The shift valve 14 operates according to PL supplied from the manual valve 30 and can supply hydraulic pressure to the clutch pressure oil passage 12 and the forward low speed range first speed pressure oil passage 44, respectively.

The orifice 16 is a fixed throttle element provided in the clutch pressure oil passage 12 for reducing the shift shock.

First and second bypass oil passages 18 and 19
Is provided between these as an oil passage capable of bypassing the orifice 16 of the clutch pressure oil passage 12 via the timing valve 20.

The timing valve 20 has a first side on a side opposite to a side on which a signal hydraulic pressure from a solenoid valve 22 described later acts.
It is biased by a spring 50. The timing valve 20 is the first
When the spring 50 is extended (that is, when the solenoid valve 22 to be described later is on and the signal hydraulic pressure is not output)
In the state where the first bypass oil passage 18 and the second bypass oil passage 19 are shut off and the first spring 50 is contracted (that is, the signal hydraulic pressure is output when the solenoid valve 22 described later is in the off state). Time) so that the first bypass oil passage 18 and the second bypass oil passage 19 are in communication with each other,
It can be switched.

The solenoid valve 22 is communicated with the pilot valve 24 by an oil passage 26 having an orifice 28. When the solenoid valve 22 is turned on, a drain circuit is opened to drain the signal oil pressure of the oil passage 26, which is drained. When it is turned off, the drain circuit is closed and the signal oil pressure is supplied to the timing valve 20 and the REV / INH valve 36.

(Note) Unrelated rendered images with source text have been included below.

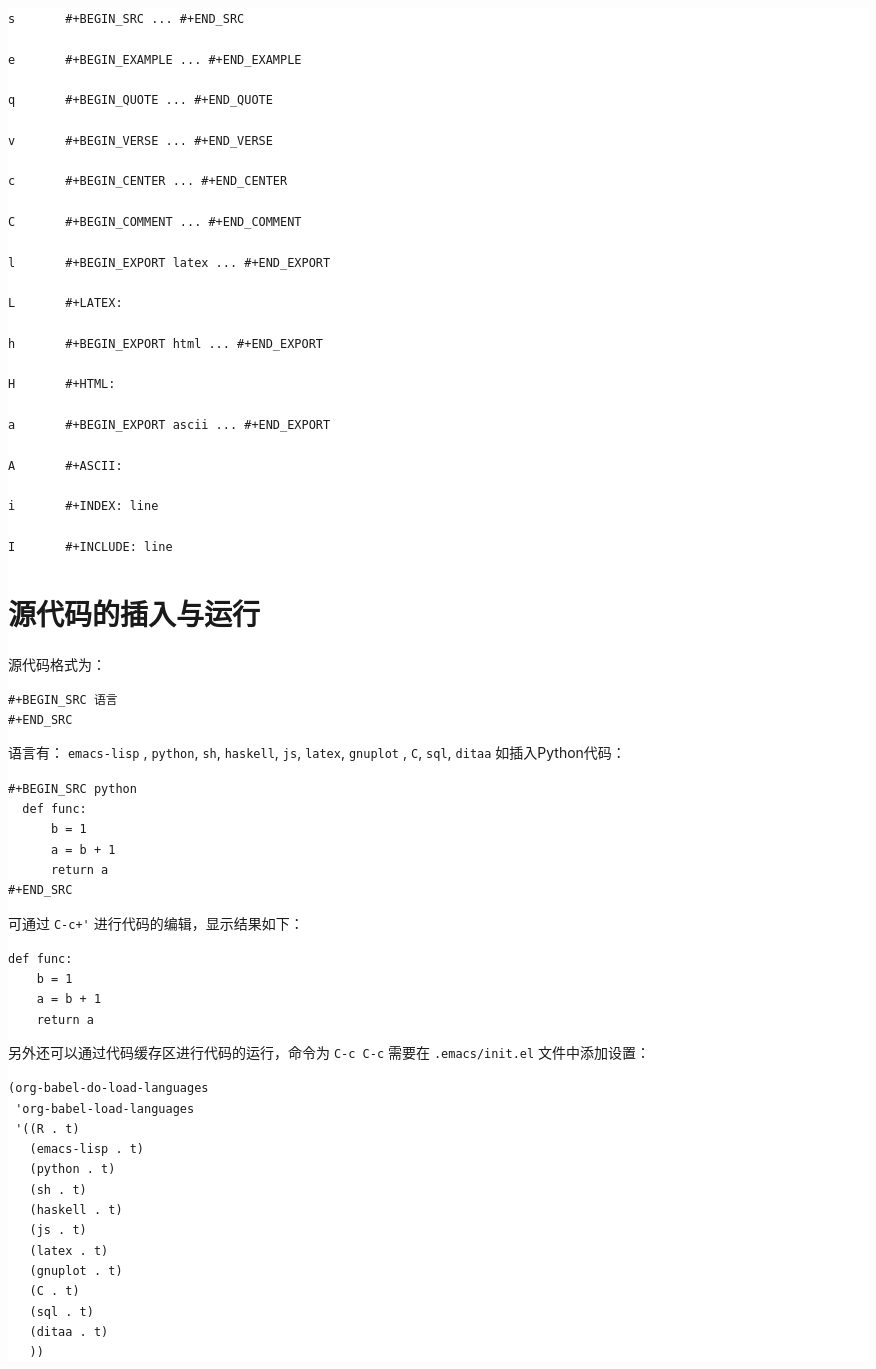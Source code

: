     s       #+BEGIN_SRC ... #+END_SRC        
    
    e       #+BEGIN_EXAMPLE ... #+END_EXAMPLE
    
    q       #+BEGIN_QUOTE ... #+END_QUOTE
    
    v       #+BEGIN_VERSE ... #+END_VERSE
    
    c       #+BEGIN_CENTER ... #+END_CENTER
    
    C       #+BEGIN_COMMENT ... #+END_COMMENT
    
    l       #+BEGIN_EXPORT latex ... #+END_EXPORT
    
    L       #+LATEX:
    
    h       #+BEGIN_EXPORT html ... #+END_EXPORT
    
    H       #+HTML:
    
    a       #+BEGIN_EXPORT ascii ... #+END_EXPORT
    
    A       #+ASCII:
    
    i       #+INDEX: line
    
    I       #+INCLUDE: line

# 源代码的插入与运行

源代码格式为：

    #+BEGIN_SRC 语言
    #+END_SRC

语言有： `emacs-lisp` , `python`, `sh`, `haskell`, `js`, `latex`, `gnuplot`
, `C`, `sql`, `ditaa`
如插入Python代码：

    #+BEGIN_SRC python
      def func:
          b = 1
          a = b + 1
          return a
    #+END_SRC

可通过 `C-c+'` 进行代码的编辑，显示结果如下：

    def func:
        b = 1
        a = b + 1
        return a

另外还可以通过代码缓存区进行代码的运行，命令为 `C-c C-c`
需要在 `.emacs/init.el` 文件中添加设置：

    (org-babel-do-load-languages
     'org-babel-load-languages
     '((R . t)
       (emacs-lisp . t)
       (python . t)
       (sh . t)
       (haskell . t)
       (js . t)
       (latex . t)
       (gnuplot . t)
       (C . t)
       (sql . t)
       (ditaa . t)
       ))
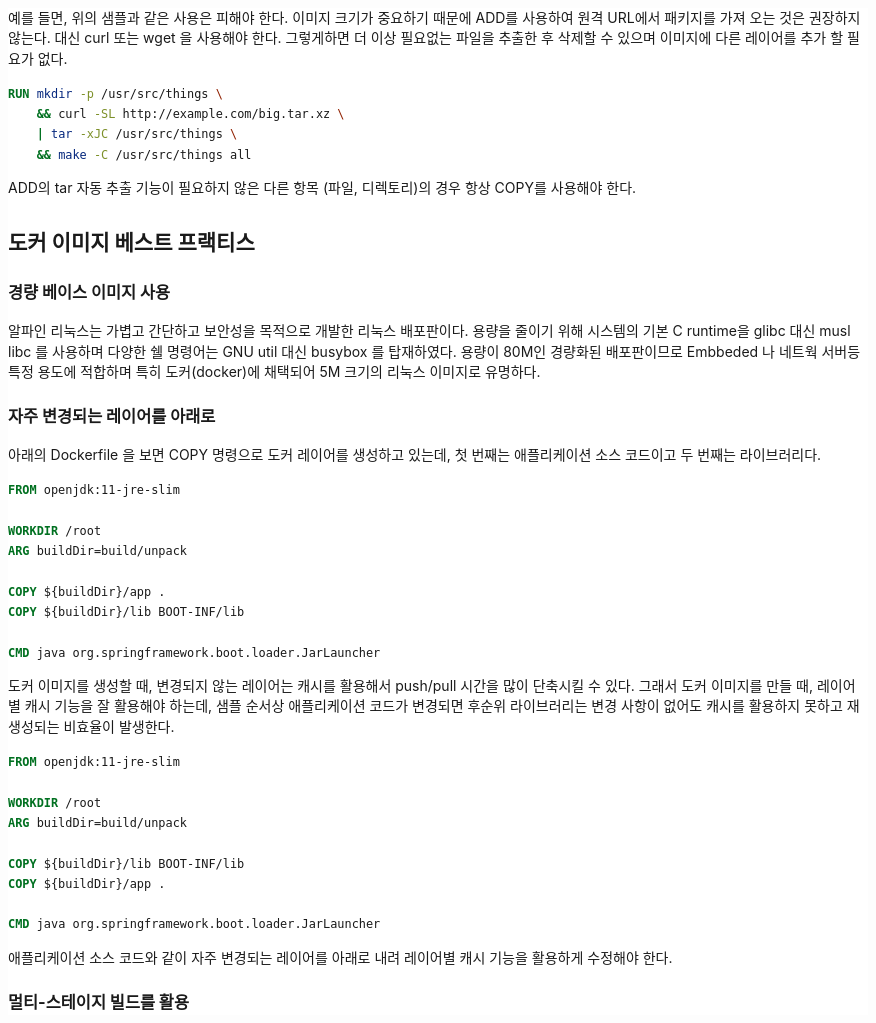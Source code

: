 예를 들면, 위의 샘플과 같은 사용은 피해야 한다. 이미지 크기가 중요하기 때문에 ADD를 사용하여 원격 URL에서 패키지를 가져 오는 것은 권장하지 않는다. 대신 curl 또는 wget 을 사용해야 한다. 그렇게하면 더 이상 필요없는 파일을 추출한 후 삭제할 수 있으며 이미지에 다른 레이어를 추가 할 필요가 없다.

```dockerfile
RUN mkdir -p /usr/src/things \
    && curl -SL http://example.com/big.tar.xz \
    | tar -xJC /usr/src/things \
    && make -C /usr/src/things all
```

ADD의 tar 자동 추출 기능이 필요하지 않은 다른 항목 (파일, 디렉토리)의 경우 항상 COPY를 사용해야 한다.

## 도커 이미지 베스트 프랙티스

### 경량 베이스 이미지 사용

알파인 리눅스는 가볍고 간단하고 보안성을 목적으로 개발한 리눅스 배포판이다. 용량을 줄이기 위해 시스템의 기본 C runtime을 glibc 대신 musl libc 를 사용하며 다양한 쉘 명령어는 GNU util 대신 busybox 를 탑재하였다. 용량이 80M인 경량화된 배포판이므로 Embbeded 나 네트웍 서버등 특정 용도에 적합하며 특히 도커(docker)에 채택되어 5M 크기의 리눅스 이미지로 유명하다.

### 자주 변경되는 레이어를 아래로

아래의 Dockerfile 을 보면 COPY 명령으로 도커 레이어를 생성하고 있는데, 첫 번째는 애플리케이션 소스 코드이고 두 번째는 라이브러리다.

```dockerfile
FROM openjdk:11-jre-slim

WORKDIR /root
ARG buildDir=build/unpack

COPY ${buildDir}/app .
COPY ${buildDir}/lib BOOT-INF/lib

CMD java org.springframework.boot.loader.JarLauncher
```

도커 이미지를 생성할 때, 변경되지 않는 레이어는 캐시를 활용해서 push/pull 시간을 많이 단축시킬 수 있다. 그래서 도커 이미지를 만들 때, 레이어별 캐시 기능을 잘 활용해야 하는데, 샘플 순서상 애플리케이션 코드가 변경되면 후순위 라이브러리는 변경 사항이 없어도 캐시를 활용하지 못하고 재생성되는 비효율이 발생한다.

```dockerfile
FROM openjdk:11-jre-slim

WORKDIR /root
ARG buildDir=build/unpack

COPY ${buildDir}/lib BOOT-INF/lib
COPY ${buildDir}/app .

CMD java org.springframework.boot.loader.JarLauncher
```

애플리케이션 소스 코드와 같이 자주 변경되는 레이어를 아래로 내려 레이어별 캐시 기능을 활용하게 수정해야 한다.

### 멀티-스테이지 빌드를 활용

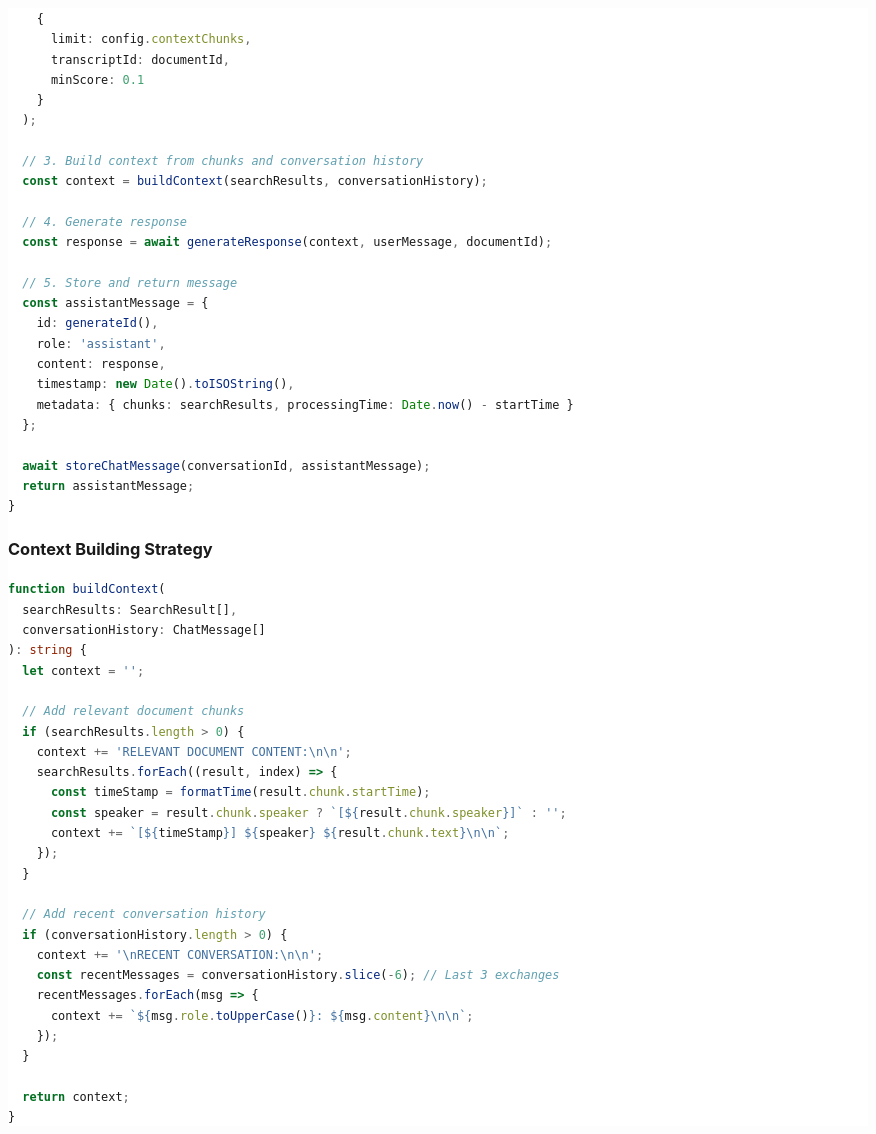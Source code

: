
 ```typescript
    {
      limit: config.contextChunks,
      transcriptId: documentId,
      minScore: 0.1
    }
  );
  
  // 3. Build context from chunks and conversation history
  const context = buildContext(searchResults, conversationHistory);
  
  // 4. Generate response
  const response = await generateResponse(context, userMessage, documentId);
  
  // 5. Store and return message
  const assistantMessage = {
    id: generateId(),
    role: 'assistant',
    content: response,
    timestamp: new Date().toISOString(),
    metadata: { chunks: searchResults, processingTime: Date.now() - startTime }
  };
  
  await storeChatMessage(conversationId, assistantMessage);
  return assistantMessage;
}
```

### Context Building Strategy

```typescript
function buildContext(
  searchResults: SearchResult[], 
  conversationHistory: ChatMessage[]
): string {
  let context = '';

  // Add relevant document chunks
  if (searchResults.length > 0) {
    context += 'RELEVANT DOCUMENT CONTENT:\n\n';
    searchResults.forEach((result, index) => {
      const timeStamp = formatTime(result.chunk.startTime);
      const speaker = result.chunk.speaker ? `[${result.chunk.speaker}]` : '';
      context += `[${timeStamp}] ${speaker} ${result.chunk.text}\n\n`;
    });
  }

  // Add recent conversation history
  if (conversationHistory.length > 0) {
    context += '\nRECENT CONVERSATION:\n\n';
    const recentMessages = conversationHistory.slice(-6); // Last 3 exchanges
    recentMessages.forEach(msg => {
      context += `${msg.role.toUpperCase()}: ${msg.content}\n\n`;
    });
  }

  return context;
}
```
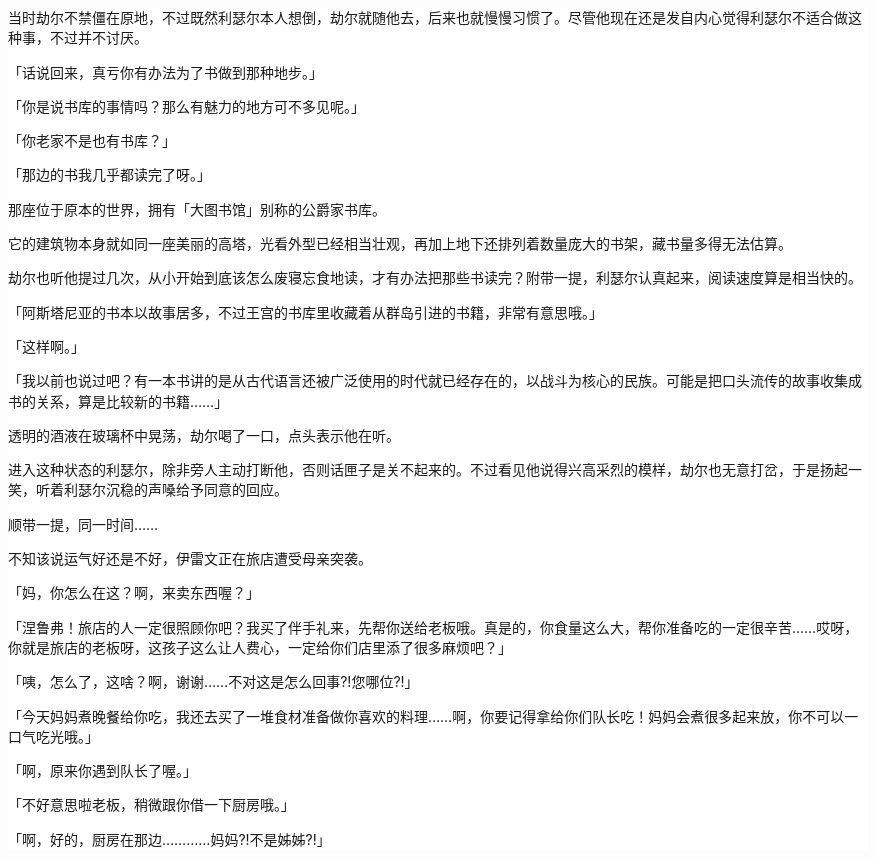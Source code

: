 当时劫尔不禁僵在原地，不过既然利瑟尔本人想倒，劫尔就随他去，后来也就慢慢习惯了。尽管他现在还是发自内心觉得利瑟尔不适合做这种事，不过并不讨厌。

「话说回来，真亏你有办法为了书做到那种地步。」

「你是说书库的事情吗？那么有魅力的地方可不多见呢。」

「你老家不是也有书库？」

「那边的书我几乎都读完了呀。」

那座位于原本的世界，拥有「大图书馆」别称的公爵家书库。

它的建筑物本身就如同一座美丽的高塔，光看外型已经相当壮观，再加上地下还排列着数量庞大的书架，藏书量多得无法估算。

劫尔也听他提过几次，从小开始到底该怎么废寝忘食地读，才有办法把那些书读完？附带一提，利瑟尔认真起来，阅读速度算是相当快的。

「阿斯塔尼亚的书本以故事居多，不过王宫的书库里收藏着从群岛引进的书籍，非常有意思哦。」

「这样啊。」

「我以前也说过吧？有一本书讲的是从古代语言还被广泛使用的时代就已经存在的，以战斗为核心的民族。可能是把口头流传的故事收集成书的关系，算是比较新的书籍……」

透明的酒液在玻璃杯中晃荡，劫尔喝了一口，点头表示他在听。

进入这种状态的利瑟尔，除非旁人主动打断他，否则话匣子是关不起来的。不过看见他说得兴高采烈的模样，劫尔也无意打岔，于是扬起一笑，听着利瑟尔沉稳的声嗓给予同意的回应。

顺带一提，同一时间……

不知该说运气好还是不好，伊雷文正在旅店遭受母亲突袭。

「妈，你怎么在这？啊，来卖东西喔？」

「涅鲁弗！旅店的人一定很照顾你吧？我买了伴手礼来，先帮你送给老板哦。真是的，你食量这么大，帮你准备吃的一定很辛苦……哎呀，你就是旅店的老板呀，这孩子这么让人费心，一定给你们店里添了很多麻烦吧？」

「咦，怎么了，这啥？啊，谢谢……不对这是怎么回事?!您哪位?!」

「今天妈妈煮晚餐给你吃，我还去买了一堆食材准备做你喜欢的料理……啊，你要记得拿给你们队长吃！妈妈会煮很多起来放，你不可以一口气吃光哦。」

「啊，原来你遇到队长了喔。」

「不好意思啦老板，稍微跟你借一下厨房哦。」

「啊，好的，厨房在那边…………妈妈?!不是姊姊?!」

The pilot valve 24 can regulate the line pressure and output a constant signal hydraulic pressure (pilot pressure) required for shift control to the oil passage 26.

The L & R / B 32 is engaged in the first forward speed range and the reverse speed range, and is connected to the REV / INH valve 36 by the oil passage 34.

The REV / INH valve 36 is the solenoid valve 2
The side opposite to the side on which the signal hydraulic pressure from 2 acts is urged by the second spring 52. When the solenoid valve 22 is in the off state, the REV / INH valve 36 causes the second spring 52 to contract to connect the reverse range pressure oil passage 42 and the oil passage 34 to each other, and the solenoid valve 22 is in the on state. At times, the second spring 52 can be extended so that the forward low speed range first speed hydraulic passage 44 and the hydraulic passage 34 are brought into communication with each other.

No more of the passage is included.